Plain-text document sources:
.....

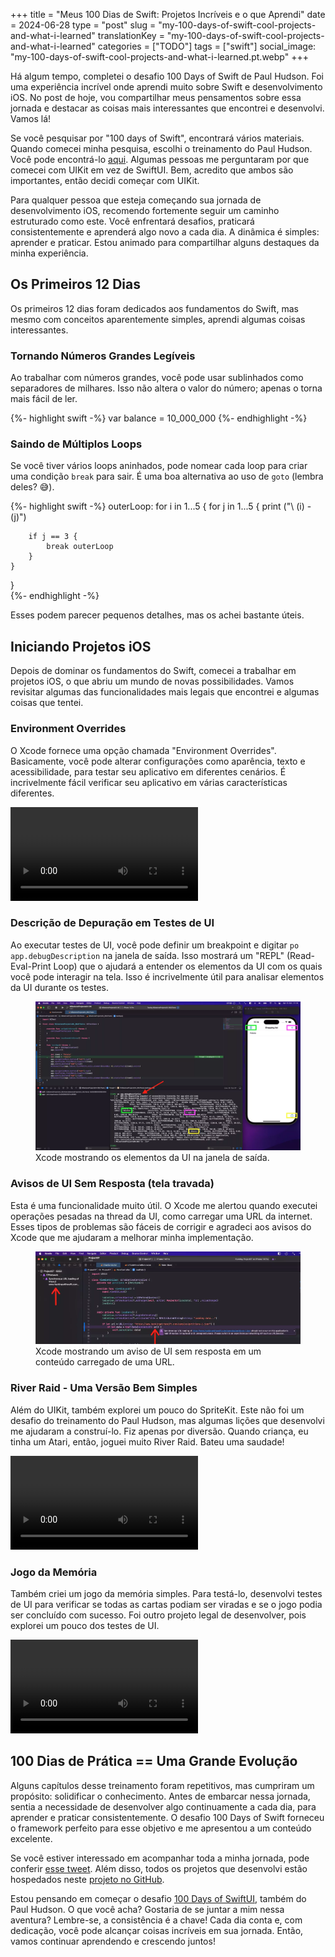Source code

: +++
title = "Meus 100 Dias de Swift: Projetos Incríveis e o que Aprendi"
date = 2024-06-28
type = "post"
slug = "my-100-days-of-swift-cool-projects-and-what-i-learned"
translationKey = "my-100-days-of-swift-cool-projects-and-what-i-learned"
categories = ["TODO"]
tags = ["swift"]
social_image: "my-100-days-of-swift-cool-projects-and-what-i-learned.pt.webp"
+++

Há algum tempo, completei o desafio 100 Days of Swift de Paul Hudson. Foi uma experiência incrível onde aprendi muito sobre Swift e desenvolvimento iOS. No post de hoje, vou compartilhar meus pensamentos sobre essa jornada e destacar as coisas mais interessantes que encontrei e desenvolvi. Vamos lá!

Se você pesquisar por "100 days of Swift", encontrará vários materiais. Quando comecei minha pesquisa, escolhi o treinamento do Paul Hudson. Você pode encontrá-lo [aqui][100_days_of_swift]. Algumas pessoas me perguntaram por que comecei com UIKit em vez de SwiftUI. Bem, acredito que ambos são importantes, então decidi começar com UIKit.

Para qualquer pessoa que esteja começando sua jornada de desenvolvimento iOS, recomendo fortemente seguir um caminho estruturado como este. Você enfrentará desafios, praticará consistentemente e aprenderá algo novo a cada dia. A dinâmica é simples: aprender e praticar. Estou animado para compartilhar alguns destaques da minha experiência.

## Os Primeiros 12 Dias

Os primeiros 12 dias foram dedicados aos fundamentos do Swift, mas mesmo com conceitos aparentemente simples, aprendi algumas coisas interessantes.

### Tornando Números Grandes Legíveis

Ao trabalhar com números grandes, você pode usar sublinhados como separadores de milhares. Isso não altera o valor do número; apenas o torna mais fácil de ler.

{%- highlight swift -%}
var balance = 10_000_000
{%- endhighlight -%}

### Saindo de Múltiplos Loops

Se você tiver vários loops aninhados, pode nomear cada loop para criar uma condição `break` para sair. É uma boa alternativa ao uso de `goto` (lembra deles? 😅).

{%- highlight swift -%}
outerLoop: for i in 1...5 {
    for j in 1...5 {
        print ("\ (i) - \(j)")

        if j == 3 {
            break outerLoop
        }
    }
}        
{%- endhighlight -%}

Esses podem parecer pequenos detalhes, mas os achei bastante úteis.

## Iniciando Projetos iOS

Depois de dominar os fundamentos do Swift, comecei a trabalhar em projetos iOS, o que abriu um mundo de novas possibilidades. Vamos revisitar algumas das funcionalidades mais legais que encontrei e algumas coisas que tentei.

### Environment Overrides

O Xcode fornece uma opção chamada "Environment Overrides". Basicamente, você pode alterar configurações como aparência, texto e acessibilidade, para testar seu aplicativo em diferentes cenários. É incrivelmente fácil verificar seu aplicativo em várias características diferentes.

<video controls aria-labelledby="Environment Overrides do Xcode" aria-describedby="O vídeo mostra o Xcode e o Simulador iOS lado a lado. O aplicativo está em execução e há um botão na parte inferior da barra de ferramentas do Xcode que revela a ferramenta de Environment Overrides. Ao alterar as configurações disponíveis de aparência, texto e acessibilidade, você vê as alterações diretamente no aplicativo em execução.">
    <source src="/assets/videos/xcode_environment_overrides.mp4" type="video/mp4">
    Seu navegador não suporta reprodução de vídeo.
</video>

### Descrição de Depuração em Testes de UI

Ao executar testes de UI, você pode definir um breakpoint e digitar `po app.debugDescription` na janela de saída. Isso mostrará um "REPL" (Read-Eval-Print Loop) que o ajudará a entender os elementos da UI com os quais você pode interagir na tela. Isso é incrivelmente útil para analisar elementos da UI durante os testes.

<figure>
	<img src="/assets/img/xcode_uitests_debug.webp" alt="Xcode mostrando os elementos da UI na tela na janela de saída."> 
	<figcaption>Xcode mostrando os elementos da UI na janela de saída.</figcaption>
</figure>

### Avisos de UI Sem Resposta (tela travada)

Esta é uma funcionalidade muito útil. O Xcode me alertou quando executei operações pesadas na thread da UI, como carregar uma URL da internet. Esses tipos de problemas são fáceis de corrigir e agradeci aos avisos do Xcode que me ajudaram a melhorar minha implementação.

<figure>
	<img src="/assets/img/xcode_unresponsiveness_ui_warning.webp" alt="Xcode mostrando um aviso de UI sem resposta em um conteúdo carregado de uma URL."> 
	<figcaption>Xcode mostrando um aviso de UI sem resposta em um conteúdo carregado de uma URL.</figcaption>
</figure>

### River Raid - Uma Versão Bem Simples

Além do UIKit, também explorei um pouco do SpriteKit. Este não foi um desafio do treinamento do Paul Hudson, mas algumas lições que desenvolvi me ajudaram a construí-lo. Fiz apenas por diversão. Quando criança, eu tinha um Atari, então, joguei muito River Raid. Bateu uma saudade!

<video controls aria-labelledby="River Raid versão simples, feito com SpriteKit" aria-describedby="O vídeo mostra o Xcode e o Simulador iOS lado a lado. O aplicativo foi feito usando SpriteKit e é uma versão simples do jogo River Raid do Atari.">
    <source src="/assets/videos/river_raid_little_made_by_spritekit.mp4" type="video/mp4">
    Seu navegador não suporta reprodução de vídeo.
</video>

### Jogo da Memória

Também criei um jogo da memória simples. Para testá-lo, desenvolvi testes de UI para verificar se todas as cartas podiam ser viradas e se o jogo podia ser concluído com sucesso. Foi outro projeto legal de desenvolver, pois explorei um pouco dos testes de UI.

<video controls aria-labelledby="Um jogo da memória testado com testes de UI" aria-describedby="O vídeo mostra o Xcode e o iPad Simulator. O aplicativo foi feito usando UIKit e é um jogo da memória. Os testes de UI abrem todos os pares até que o jogo termine.">
    <source src="/assets/videos/test_memory_game_using_uitests.mp4" type="video/mp4">
    Seu navegador não suporta reprodução de vídeo.
</video>

## 100 Dias de Prática == Uma Grande Evolução

Alguns capítulos desse treinamento foram repetitivos, mas cumpriram um propósito: solidificar o conhecimento. Antes de embarcar nessa jornada, sentia a necessidade de desenvolver algo continuamente a cada dia, para aprender e praticar consistentemente. O desafio 100 Days of Swift forneceu o framework perfeito para esse objetivo e me apresentou a um conteúdo excelente.

Se você estiver interessado em acompanhar toda a minha jornada, pode conferir [esse tweet][100_days_of_swift_journey]. Além disso, todos os projetos que desenvolvi estão hospedados neste [projeto no GitHub][github_project].

Estou pensando em começar o desafio [100 Days of SwiftUI][100_days_of_swiftui], também do Paul Hudson. O que você acha? Gostaria de se juntar a mim nessa aventura? Lembre-se, a consistência é a chave! Cada dia conta e, com dedicação, você pode alcançar coisas incríveis em sua jornada. Então, vamos continuar aprendendo e crescendo juntos!

[100_days_of_swift]:         https://www.hackingwithswift.com/100
[100_days_of_swiftui]:       https://www.hackingwithswift.com/100/swiftui
[100_days_of_swift_journey]: https://x.com/ionixjunior/status/1569005323314425859
[github_project]:            https://github.com/ionixjunior/100DaysOfSwift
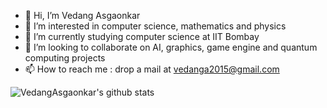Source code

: - 👋 Hi, I’m Vedang Asgaonkar
- 👀 I’m interested in computer science, mathematics and physics
- 🌱 I’m currently studying computer science at IIT Bombay
- 💞️ I’m looking to collaborate on AI, graphics, game engine and quantum computing projects
- 📫 How to reach me : drop a mail at vedanga2015@gmail.com

![VedangAsgaonkar's github stats](https://github-readme-stats.vercel.app/api?username=VedangAsgaonkar&show_icons=true&theme=tokyonight)
<br></br>

<!-- ![Top Langs](https://github-readme-stats.vercel.app/api/top-langs/?username=VedangAsgaonkar&langs_count=8&theme=tokyonight) -->
<!---
VedangAsgaonkar/VedangAsgaonkar is a ✨ special ✨ repository because its `README.md` (this file) appears on your GitHub profile.
You can click the Preview link to take a look at your changes.
--->





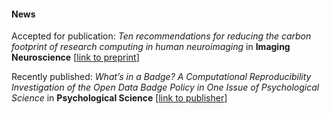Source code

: #### News

Accepted for publication: *Ten recommendations for reducing the carbon footprint
of research computing in human neuroimaging* in **Imaging Neuroscience** [[link
to preprint](https://osf.io/preprints/7q5mh/)]

Recently published: *What’s in a Badge? A Computational Reproducibility
Investigation of the Open Data Badge Policy in One Issue of Psychological
Science* in **Psychological Science** [[link to
publisher](https://journals.sagepub.com/doi/full/10.1177/09567976221140828)]
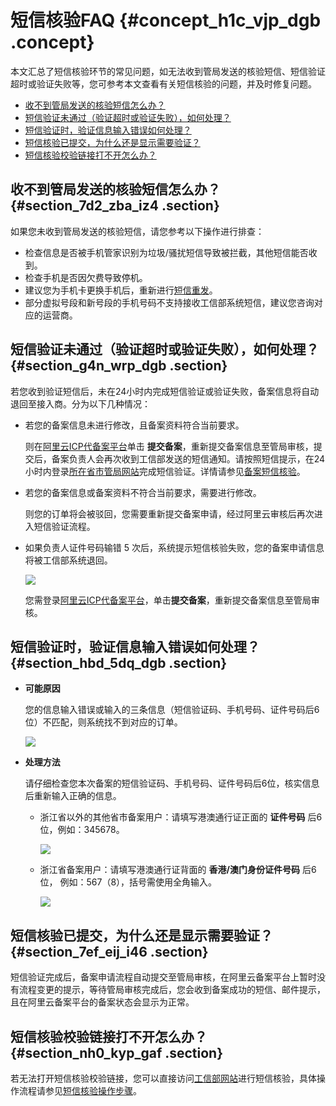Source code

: # 短信核验FAQ {#concept_h1c_vjp_dgb .concept}

本文汇总了短信核验环节的常见问题，如无法收到管局发送的核验短信、短信验证超时或验证失败等，您可参考本文查看有关短信核验的问题，并及时修复问题。

-   [收不到管局发送的核验短信怎么办？](#section_7d2_zba_iz4)
-   [短信验证未通过（验证超时或验证失败），如何处理？](#section_g4n_wrp_dgb)
-   [短信验证时，验证信息输入错误如何处理？](#section_hbd_5dq_dgb)
-   [短信核验已提交，为什么还是显示需要验证？](#section_7ef_eij_i46)
-   [短信核验校验链接打不开怎么办？](#section_nh0_kyp_gaf)

## 收不到管局发送的核验短信怎么办？ {#section_7d2_zba_iz4 .section}

如果您未收到管局发送的核验短信，请您参考以下操作进行排查：

-   检查信息是否被手机管家识别为垃圾/骚扰短信导致被拦截，其他短信能否收到。
-   检查手机是否因欠费导致停机。
-   建议您为手机卡更换手机后，重新进行[短信重发](../cn.zh-CN/ICP备案流程（PC端）/短信核验.md#section_4vy_0ld_95y)。
-   部分虚拟号段和新号段的手机号码不支持接收工信部系统短信，建议您咨询对应的运营商。

## 短信验证未通过（验证超时或验证失败），如何处理？ {#section_g4n_wrp_dgb .section}

若您收到验证短信后，未在24小时内完成短信验证或验证失败，备案信息将自动退回至接入商。分为以下几种情况：

-   若您的备案信息未进行修改，且备案资料符合当前要求。

    则在[阿里云ICP代备案平台](https://beian.aliyun.com/order/index.htm)单击 **提交备案**，重新提交备案信息至管局审核，提交后，备案负责人会再次收到工信部发送的短信通知。请按照短信提示，在24小时内登录[所在省市管局网站](#)完成短信验证。详情请参见[备案短信核验](../cn.zh-CN/ICP备案流程（PC端）/短信核验.md#)。

-   若您的备案信息或备案资料不符合当前要求，需要进行修改。

    则您的订单将会被驳回，您需要重新提交备案申请，经过阿里云审核后再次进入短信验证流程。

-   如果负责人证件号码输错 5 次后，系统提示短信核验失败，您的备案申请信息将被工信部系统退回。

    ![](http://static-aliyun-doc.oss-cn-hangzhou.aliyuncs.com/assets/img/79991/155807224034385_zh-CN.png)

    您需登录[阿里云ICP代备案平台](https://beian.aliyun.com/order/index.htm)，单击**提交备案**，重新提交备案信息至管局审核。


## 短信验证时，验证信息输入错误如何处理？ {#section_hbd_5dq_dgb .section}

-   **可能原因** 

    您的信息输入错误或输入的三条信息（短信验证码、手机号码、证件号码后6位）不匹配，则系统找不到对应的订单。

    ![](http://static-aliyun-doc.oss-cn-hangzhou.aliyuncs.com/assets/img/79991/155807224034384_zh-CN.png)

-   **处理方法** 

    请仔细检查您本次备案的短信验证码、手机号码、证件号码后6位，核实信息后重新输入正确的信息。

    -   浙江省以外的其他省市备案用户：请填写港澳通行证正面的 **证件号码** 后6位，例如：345678。

        ![](http://static-aliyun-doc.oss-cn-hangzhou.aliyuncs.com/assets/img/14204/15580722415573_zh-CN.png)

    -   浙江省备案用户：请填写港澳通行证背面的 **香港/澳门身份证件号码** 后6位， 例如：567（8），括号需使用全角输入。

        ![](http://static-aliyun-doc.oss-cn-hangzhou.aliyuncs.com/assets/img/14204/15580722415578_zh-CN.png)


## 短信核验已提交，为什么还是显示需要验证？ {#section_7ef_eij_i46 .section}

短信验证完成后，备案申请流程自动提交至管局审核，在阿里云备案平台上暂时没有流程变更的提示，等待管局审核完成后，您会收到备案成功的短信、邮件提示，且在阿里云备案平台的备案状态会显示为正常。

## 短信核验校验链接打不开怎么办？ {#section_nh0_kyp_gaf .section}

若无法打开短信核验校验链接，您可以直接访问[工信部网站](http://www.beian.miit.gov.cn/)进行短信核验，具体操作流程请参见[短信核验操作步骤](../cn.zh-CN/ICP备案流程（PC端）/短信核验.md#section_c7g_7qp_d47)。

.....

Aim of the task: Show me all lines in the records that contain "saída".

Result of this task:
Ao executar testes de UI, você pode definir um breakpoint e digitar `po app.debugDescription` na janela de saída. Isso mostrará um "REPL" (Read-Eval-Print Loop) que o ajudará a entender os elementos da UI com os quais você pode interagir na tela. Isso é incrivelmente útil para analisar elementos da UI durante os testes.
	<img src="/assets/img/xcode_uitests_debug.webp" alt="Xcode mostrando os elementos da UI na tela na janela de saída."> 
	<figcaption>Xcode mostrando os elementos da UI na janela de saída.</figcaption>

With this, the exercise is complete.